ABOUT THIS TASK: Among the entries below, copy every line that carries the word "electron".

Source texts of formatted documents:
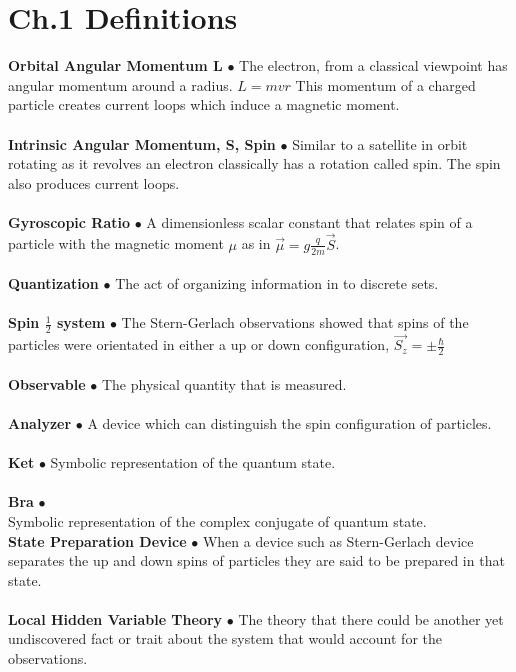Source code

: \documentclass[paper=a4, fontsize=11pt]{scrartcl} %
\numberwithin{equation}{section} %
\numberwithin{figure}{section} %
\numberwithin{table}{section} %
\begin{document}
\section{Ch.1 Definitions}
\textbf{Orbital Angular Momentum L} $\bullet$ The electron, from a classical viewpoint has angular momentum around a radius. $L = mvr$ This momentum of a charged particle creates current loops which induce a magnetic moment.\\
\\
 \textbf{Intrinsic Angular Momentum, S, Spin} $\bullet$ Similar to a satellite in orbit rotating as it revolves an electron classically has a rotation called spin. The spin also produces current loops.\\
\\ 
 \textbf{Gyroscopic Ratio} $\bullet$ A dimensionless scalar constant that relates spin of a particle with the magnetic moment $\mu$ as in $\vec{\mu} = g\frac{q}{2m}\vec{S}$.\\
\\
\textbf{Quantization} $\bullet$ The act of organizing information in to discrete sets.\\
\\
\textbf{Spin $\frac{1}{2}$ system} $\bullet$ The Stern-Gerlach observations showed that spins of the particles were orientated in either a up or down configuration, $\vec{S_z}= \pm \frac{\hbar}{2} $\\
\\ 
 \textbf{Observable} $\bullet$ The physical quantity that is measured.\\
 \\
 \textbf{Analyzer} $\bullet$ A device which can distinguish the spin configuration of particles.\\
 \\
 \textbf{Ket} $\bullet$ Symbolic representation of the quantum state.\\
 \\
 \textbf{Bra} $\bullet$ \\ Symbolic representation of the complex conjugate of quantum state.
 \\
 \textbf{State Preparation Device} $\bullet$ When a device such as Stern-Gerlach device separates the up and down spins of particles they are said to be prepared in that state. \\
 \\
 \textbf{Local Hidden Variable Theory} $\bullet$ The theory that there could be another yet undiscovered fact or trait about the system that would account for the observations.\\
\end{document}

* * *

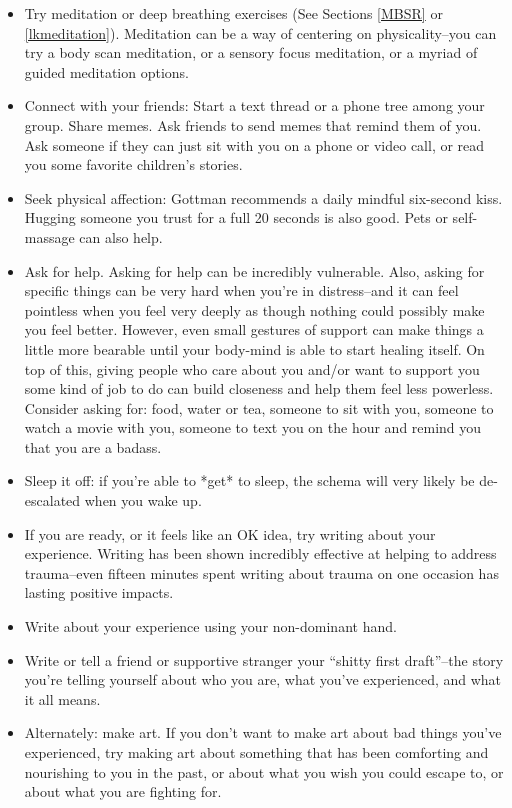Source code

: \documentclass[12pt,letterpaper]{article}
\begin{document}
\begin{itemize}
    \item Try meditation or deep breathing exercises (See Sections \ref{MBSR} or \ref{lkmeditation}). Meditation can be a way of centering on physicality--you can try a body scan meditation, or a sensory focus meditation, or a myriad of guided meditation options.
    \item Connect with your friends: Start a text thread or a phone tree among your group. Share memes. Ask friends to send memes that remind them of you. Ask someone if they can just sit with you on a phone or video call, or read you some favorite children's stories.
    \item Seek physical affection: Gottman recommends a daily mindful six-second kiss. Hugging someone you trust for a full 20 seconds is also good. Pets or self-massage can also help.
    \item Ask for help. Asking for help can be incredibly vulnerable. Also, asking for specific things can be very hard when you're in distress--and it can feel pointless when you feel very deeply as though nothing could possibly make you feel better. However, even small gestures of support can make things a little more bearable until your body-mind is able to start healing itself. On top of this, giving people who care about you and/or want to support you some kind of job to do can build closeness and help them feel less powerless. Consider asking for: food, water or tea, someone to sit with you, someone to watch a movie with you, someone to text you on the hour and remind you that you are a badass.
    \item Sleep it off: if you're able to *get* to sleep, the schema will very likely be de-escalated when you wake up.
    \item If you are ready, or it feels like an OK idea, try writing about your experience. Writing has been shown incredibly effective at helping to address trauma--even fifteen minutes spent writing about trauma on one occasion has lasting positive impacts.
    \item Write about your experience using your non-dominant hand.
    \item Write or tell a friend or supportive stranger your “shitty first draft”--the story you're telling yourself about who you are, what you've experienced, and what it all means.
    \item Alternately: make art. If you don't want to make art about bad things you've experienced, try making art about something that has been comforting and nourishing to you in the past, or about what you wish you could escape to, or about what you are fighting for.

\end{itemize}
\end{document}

--

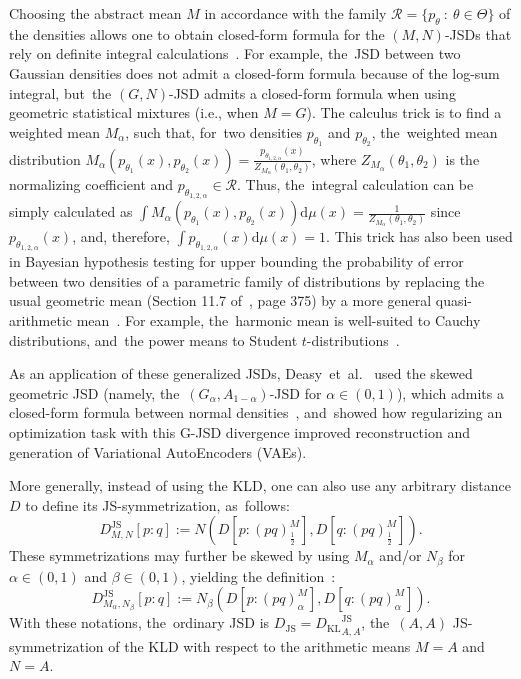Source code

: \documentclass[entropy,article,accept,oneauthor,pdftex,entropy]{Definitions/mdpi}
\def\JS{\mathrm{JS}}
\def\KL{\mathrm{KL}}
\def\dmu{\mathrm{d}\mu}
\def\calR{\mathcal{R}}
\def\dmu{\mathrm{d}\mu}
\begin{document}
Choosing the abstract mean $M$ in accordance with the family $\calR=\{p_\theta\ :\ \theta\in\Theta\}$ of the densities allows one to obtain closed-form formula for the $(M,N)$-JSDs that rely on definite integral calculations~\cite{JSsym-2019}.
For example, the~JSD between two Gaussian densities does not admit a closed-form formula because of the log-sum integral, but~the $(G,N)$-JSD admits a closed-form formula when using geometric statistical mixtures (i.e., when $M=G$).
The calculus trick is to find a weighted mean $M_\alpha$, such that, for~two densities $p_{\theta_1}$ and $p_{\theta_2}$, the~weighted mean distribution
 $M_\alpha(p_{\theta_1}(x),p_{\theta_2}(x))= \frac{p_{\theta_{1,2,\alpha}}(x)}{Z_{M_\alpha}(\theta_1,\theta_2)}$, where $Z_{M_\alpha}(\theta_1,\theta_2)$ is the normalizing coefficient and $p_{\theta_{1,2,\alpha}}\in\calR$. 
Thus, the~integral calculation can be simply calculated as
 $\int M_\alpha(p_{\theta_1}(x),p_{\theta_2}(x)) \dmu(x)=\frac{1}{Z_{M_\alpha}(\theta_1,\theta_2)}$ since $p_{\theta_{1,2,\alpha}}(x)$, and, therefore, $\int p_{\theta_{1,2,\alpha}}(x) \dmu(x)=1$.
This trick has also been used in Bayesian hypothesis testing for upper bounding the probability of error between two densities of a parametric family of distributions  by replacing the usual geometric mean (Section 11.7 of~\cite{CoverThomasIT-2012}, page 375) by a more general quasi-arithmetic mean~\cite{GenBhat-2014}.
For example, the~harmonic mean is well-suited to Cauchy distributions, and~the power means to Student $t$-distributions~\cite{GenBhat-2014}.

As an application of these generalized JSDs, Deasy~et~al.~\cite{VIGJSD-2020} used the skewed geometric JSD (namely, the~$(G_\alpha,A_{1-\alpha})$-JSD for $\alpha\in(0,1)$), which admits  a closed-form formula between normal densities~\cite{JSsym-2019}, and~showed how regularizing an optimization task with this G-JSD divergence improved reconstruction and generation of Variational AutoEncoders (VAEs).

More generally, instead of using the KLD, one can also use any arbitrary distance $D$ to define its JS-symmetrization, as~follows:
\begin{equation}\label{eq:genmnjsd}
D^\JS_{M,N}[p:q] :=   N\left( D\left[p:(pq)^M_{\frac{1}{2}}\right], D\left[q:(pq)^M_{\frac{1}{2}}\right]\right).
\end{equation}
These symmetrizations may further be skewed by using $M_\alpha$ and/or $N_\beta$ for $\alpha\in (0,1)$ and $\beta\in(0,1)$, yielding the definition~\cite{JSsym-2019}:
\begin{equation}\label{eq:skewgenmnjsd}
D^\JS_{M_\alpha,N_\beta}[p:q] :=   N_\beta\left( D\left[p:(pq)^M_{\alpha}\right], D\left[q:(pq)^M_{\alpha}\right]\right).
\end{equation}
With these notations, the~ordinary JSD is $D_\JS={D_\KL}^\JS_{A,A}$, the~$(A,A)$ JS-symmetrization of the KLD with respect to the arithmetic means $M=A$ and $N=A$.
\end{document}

EXERCISE SOLUTION:
\textbf{Orbital Angular Momentum L} $\bullet$ The electron, from a classical viewpoint has angular momentum around a radius. $L = mvr$ This momentum of a charged particle creates current loops which induce a magnetic moment.\\
 \textbf{Intrinsic Angular Momentum, S, Spin} $\bullet$ Similar to a satellite in orbit rotating as it revolves an electron classically has a rotation called spin. The spin also produces current loops.\\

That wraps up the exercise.